As for how vampirism works, I wonder if it’s kind of like mind altering substances. People who drink and do awful things while drunk are still responsible for their actions because, even if the alcohol affected their decision making, they chose to drink. Vampires have had that choice taken away from them. So even if their personality is basically the same, including all of the nastier inclinations, what the person chooses to do about them is different as a vampire and, in most cases, that person will have had no choice in becoming one. I guess it becomes a question of how people should be judged. Is it based on their potential for doing bad things or what they actually choose to do?
Anyway, it’s kind of fun to think that even “good” Angel is, based on this logic, at his worst a mean-spirited person who enjoys playing mind games. His conscience may have kept these traits in check but they would have been there. Since we don’t really see Angel acting mean or manipulative (or do we?), I wonder if he is merely keeping that part of himself in check to compensate for Angelus’ behavior because of his guilt. I also wonder if Angel would have been a playful prankster if he didn’t, again, have that crushing guilt thing to deal with.
@ Laina: Huh, you’re right. I’d completely forgotten that, even though I know the episode where it’s established. Certainly, when he was introduced, I had the impression his history was meant to describe him pre-vamping as well, but that may be my memory playing tricks on me.
Hmmm, was there another vampire where Giles describes the horrible things he’s done, someone says “nice demon”, and Giles says “no, that was when he was human”? I’m probably conflating the two.
It’s that one with the cowboy vamp brothers, who massacred an entire town before they were vamped.

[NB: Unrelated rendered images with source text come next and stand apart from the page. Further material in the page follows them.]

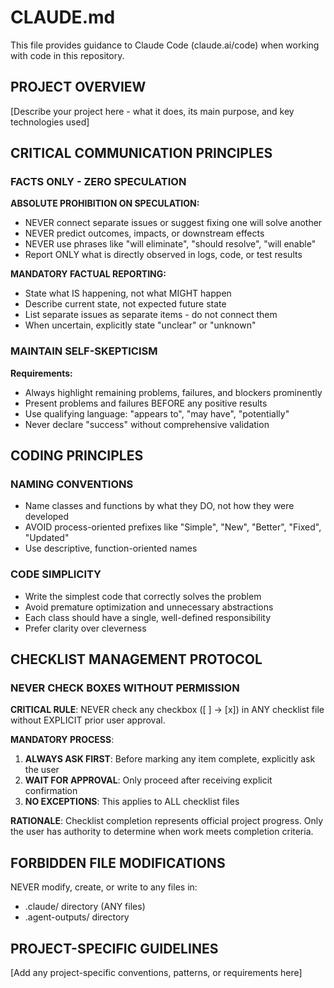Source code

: # CLAUDE.md

This file provides guidance to Claude Code (claude.ai/code) when working with code in this repository.

## PROJECT OVERVIEW

[Describe your project here - what it does, its main purpose, and key technologies used]

## CRITICAL COMMUNICATION PRINCIPLES

### FACTS ONLY - ZERO SPECULATION

**ABSOLUTE PROHIBITION ON SPECULATION:**
- NEVER connect separate issues or suggest fixing one will solve another
- NEVER predict outcomes, impacts, or downstream effects
- NEVER use phrases like "will eliminate", "should resolve", "will enable"
- Report ONLY what is directly observed in logs, code, or test results

**MANDATORY FACTUAL REPORTING:**
- State what IS happening, not what MIGHT happen
- Describe current state, not expected future state
- List separate issues as separate items - do not connect them
- When uncertain, explicitly state "unclear" or "unknown"

### MAINTAIN SELF-SKEPTICISM

**Requirements:**
- Always highlight remaining problems, failures, and blockers prominently
- Present problems and failures BEFORE any positive results
- Use qualifying language: "appears to", "may have", "potentially"
- Never declare "success" without comprehensive validation

## CODING PRINCIPLES

### NAMING CONVENTIONS

- Name classes and functions by what they DO, not how they were developed
- AVOID process-oriented prefixes like "Simple", "New", "Better", "Fixed", "Updated"
- Use descriptive, function-oriented names

### CODE SIMPLICITY

- Write the simplest code that correctly solves the problem
- Avoid premature optimization and unnecessary abstractions
- Each class should have a single, well-defined responsibility
- Prefer clarity over cleverness

## CHECKLIST MANAGEMENT PROTOCOL

### NEVER CHECK BOXES WITHOUT PERMISSION

**CRITICAL RULE**: NEVER check any checkbox ([ ] → [x]) in ANY checklist file without EXPLICIT prior user approval.

**MANDATORY PROCESS**:
1. **ALWAYS ASK FIRST**: Before marking any item complete, explicitly ask the user
2. **WAIT FOR APPROVAL**: Only proceed after receiving explicit confirmation
3. **NO EXCEPTIONS**: This applies to ALL checklist files

**RATIONALE**: Checklist completion represents official project progress. Only the user has authority to determine when work meets completion criteria.

## FORBIDDEN FILE MODIFICATIONS

NEVER modify, create, or write to any files in:
- .claude/ directory (ANY files)
- .agent-outputs/ directory

## PROJECT-SPECIFIC GUIDELINES

[Add any project-specific conventions, patterns, or requirements here]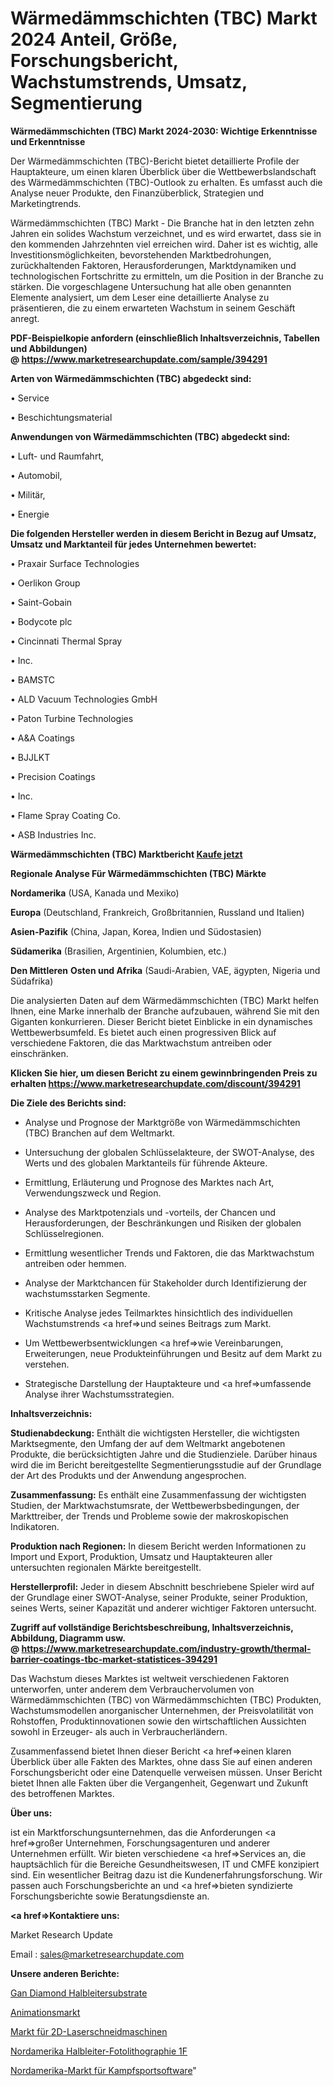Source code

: # Wärmedämmschichten (TBC) Markt 2024 Anteil, Größe, Forschungsbericht, Wachstumstrends, Umsatz, Segmentierung

<strong>Wärmedämmschichten (TBC) Markt 2024-2030: Wichtige Erkenntnisse und Erkenntnisse</strong>

Der Wärmedämmschichten (TBC)-Bericht bietet detaillierte Profile der Hauptakteure, um einen klaren Überblick über die Wettbewerbslandschaft des Wärmedämmschichten (TBC)-Outlook zu erhalten. Es umfasst auch die Analyse neuer Produkte, den Finanzüberblick, Strategien und Marketingtrends.

Wärmedämmschichten (TBC) Markt - Die Branche hat in den letzten zehn Jahren ein solides Wachstum verzeichnet, und es wird erwartet, dass sie in den kommenden Jahrzehnten viel erreichen wird. Daher ist es wichtig, alle Investitionsmöglichkeiten, bevorstehenden Marktbedrohungen, zurückhaltenden Faktoren, Herausforderungen, Marktdynamiken und technologischen Fortschritte zu ermitteln, um die Position in der Branche zu stärken. Die vorgeschlagene Untersuchung hat alle oben genannten Elemente analysiert, um dem Leser eine detaillierte Analyse zu präsentieren, die zu einem erwarteten Wachstum in seinem Geschäft anregt.

<strong><b>PDF-Beispielkopie anfordern (einschließlich Inhaltsverzeichnis, Tabellen und Abbildungen) @ </b></strong><strong><a href=https://www.marketresearchupdate.com/sample/394291><strong>https://www.marketresearchupdate.com/sample/394291</u></a></strong></strong>

<strong>Arten von Wärmedämmschichten (TBC) abgedeckt sind:</strong>

• Service

• Beschichtungsmaterial

<strong>Anwendungen von Wärmedämmschichten (TBC) abgedeckt sind:</strong>

• Luft- und Raumfahrt,

• Automobil,

• Militär,

• Energie

<strong>Die folgenden Hersteller werden in diesem Bericht in Bezug auf Umsatz, Umsatz und Marktanteil für jedes Unternehmen bewertet:</strong>

• Praxair Surface Technologies

• Oerlikon Group

• Saint-Gobain

• Bodycote plc

• Cincinnati Thermal Spray

• Inc.

• BAMSTC

• ALD Vacuum Technologies GmbH

• Paton Turbine Technologies

• A&A Coatings

• BJJLKT

• Precision Coatings

• Inc.

• Flame Spray Coating Co.

• ASB Industries Inc.

<strong>Wärmedämmschichten (TBC) Marktbericht <a href=https://www.marketresearchupdate.com/buynow/394291>Kaufe jetzt</a></strong>

<strong>Regionale Analyse Für Wärmedämmschichten (TBC) Märkte</strong>

<strong>Nordamerika</strong> (USA, Kanada und Mexiko)

<strong>Europa</strong> (Deutschland, Frankreich, Großbritannien, Russland und Italien)

<strong>Asien-Pazifik</strong> (China, Japan, Korea, Indien und Südostasien)

<strong>Südamerika</strong> (Brasilien, Argentinien, Kolumbien, etc.)

<strong>Den Mittleren</strong> <strong>Osten und Afrika</strong> (Saudi-Arabien, VAE, ägypten, Nigeria und Südafrika)

Die analysierten Daten auf dem Wärmedämmschichten (TBC) Markt helfen Ihnen, eine Marke innerhalb der Branche aufzubauen, während Sie mit den Giganten konkurrieren. Dieser Bericht bietet Einblicke in ein dynamisches Wettbewerbsumfeld. Es bietet auch einen progressiven Blick auf verschiedene Faktoren, die das Marktwachstum antreiben oder einschränken.

<strong>Klicken Sie hier, um diesen Bericht zu einem gewinnbringenden Preis zu erhalten
</strong><strong><a href=https://www.marketresearchupdate.com/discount/394291>https://www.marketresearchupdate.com/discount/394291</b></u></strong></a>

<strong>Die Ziele des Berichts sind:</strong>

- Analyse und Prognose der Marktgröße von Wärmedämmschichten (TBC) Branchen auf dem Weltmarkt.

- Untersuchung der globalen Schlüsselakteure, der SWOT-Analyse, des Werts und des globalen Marktanteils für führende Akteure.

- Ermittlung, Erläuterung und Prognose des Marktes nach Art, Verwendungszweck und Region.

- Analyse des Marktpotenzials und -vorteils, der Chancen und Herausforderungen, der Beschränkungen und Risiken der globalen Schlüsselregionen.

- Ermittlung wesentlicher Trends und Faktoren, die das Marktwachstum antreiben oder hemmen.

- Analyse der Marktchancen für Stakeholder durch Identifizierung der wachstumsstarken Segmente.

- Kritische Analyse jedes Teilmarktes hinsichtlich des individuellen Wachstumstrends <a href=>und</a> seines Beitrags zum Markt.

- Um Wettbewerbsentwicklungen <a href=>wie</a> Vereinbarungen, Erweiterungen, neue Produkteinführungen und Besitz auf dem Markt zu verstehen.

- Strategische Darstellung der Hauptakteure und <a href=>umfas</a>sende Analyse ihrer Wachstumsstrategien.

<strong>Inhaltsverzeichnis:</strong>

<strong>Studienabdeckung:</strong> Enthält die wichtigsten Hersteller, die wichtigsten Marktsegmente, den Umfang der auf dem Weltmarkt angebotenen Produkte, die berücksichtigten Jahre und die Studienziele. Darüber hinaus wird die im Bericht bereitgestellte Segmentierungsstudie auf der Grundlage der Art des Produkts und der Anwendung angesprochen.

<strong>Zusammenfassung:</strong> Es enthält eine Zusammenfassung der wichtigsten Studien, der Marktwachstumsrate, der Wettbewerbsbedingungen, der Markttreiber, der Trends und Probleme sowie der makroskopischen Indikatoren.

<strong>Produktion nach Regionen:</strong> In diesem Bericht werden Informationen zu Import und Export, Produktion, Umsatz und Hauptakteuren aller untersuchten regionalen Märkte bereitgestellt.

<strong>Herstellerprofil:</strong> Jeder in diesem Abschnitt beschriebene Spieler wird auf der Grundlage einer SWOT-Analyse, seiner Produkte, seiner Produktion, seines Werts, seiner Kapazität und anderer wichtiger Faktoren untersucht.

<strong><b>Zugriff auf vollständige Berichtsbeschreibung, Inhaltsverzeichnis, Abbildung, Diagramm usw. @ </b></strong><strong><a href=https://www.marketresearchupdate.com/industry-growth/thermal-barrier-coatings-tbc-market-statistices-394291>https://www.marketresearchupdate.com/industry-growth/thermal-barrier-coatings-tbc-market-statistices-394291</a></strong>

Das Wachstum dieses Marktes ist weltweit verschiedenen Faktoren unterworfen, unter anderem dem Verbrauchervolumen von Wärmedämmschichten (TBC) von Wärmedämmschichten (TBC) Produkten, Wachstumsmodellen anorganischer Unternehmen, der Preisvolatilität von Rohstoffen, Produktinnovationen sowie den wirtschaftlichen Aussichten sowohl in Erzeuger- als auch in Verbraucherländern.

Zusammenfassend bietet Ihnen dieser Bericht <a href=>einen</a> klaren Überblick über alle Fakten des Marktes, ohne dass Sie auf einen anderen Forschungsbericht oder eine Datenquelle verweisen müssen. Unser Bericht bietet Ihnen alle Fakten über die Vergangenheit, Gegenwart und Zukunft des betroffenen Marktes.

<strong>Über uns:</strong>

 ist ein Marktforschungsunternehmen, das die Anforderungen <a href=>großer</a> Unternehmen, Forschungsagenturen und anderer Unternehmen erfüllt. Wir bieten verschiedene <a href=>Services</a> an, die hauptsächlich für die Bereiche Gesundheitswesen, IT und CMFE konzipiert sind. Ein wesentlicher Beitrag dazu ist die Kundenerfahrungsforschung. Wir passen auch Forschungsberichte an und <a href=>bieten</a> syndizierte Forschungsberichte sowie Beratungsdienste an.

<strong><a href=>Kontaktiere uns:</a></strong>

Market Research Update

Email : sales@marketresearchupdate.com

<strong>Unsere anderen Berichte:</strong>

<a href=https://www.linkedin.com/pulse/gan-diamond-semiconductor-substrates>Gan Diamond Halbleitersubstrate</a>

<a href=https://www.linkedin.com/pulse/animation-market-future-scope-demands-projected>Animationsmarkt</a>

<a href=https://www.linkedin.com/pulse/2d-laser-cutting-machines-market-outlooks-2023>Markt für 2D-Laserschneidmaschinen</a>

<a href=https://www.linkedin.com/pulse/north-america-semiconductor-photolithography-1f>Nordamerika Halbleiter-Fotolithographie 1F</a>

<a href=https://www.linkedin.com/pulse/north-america-martial-arts-software-market>Nordamerika-Markt für Kampfsportsoftware</a>"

Has everyone on Team Save Angel considered that the actual question isn’t whether he counts as one person or two, but what to do with the one person who currently has active agency? There is an imminent (and the gang doesn’t have solid information on just how imminent) threat to the whole world, and they need to decide how to use their resources to stop that threat. It’s not like they have Angel chained up and have to determine whether to execute or rehabilitate their prisoner. They’re comparing strategies for stopping him, deciding what goals to put their time and energy toward. If the spell is so difficult, it doesn’t make much sense to use it as a back-up plan, especially when it ties up their one of their few magic users and their sole computer user.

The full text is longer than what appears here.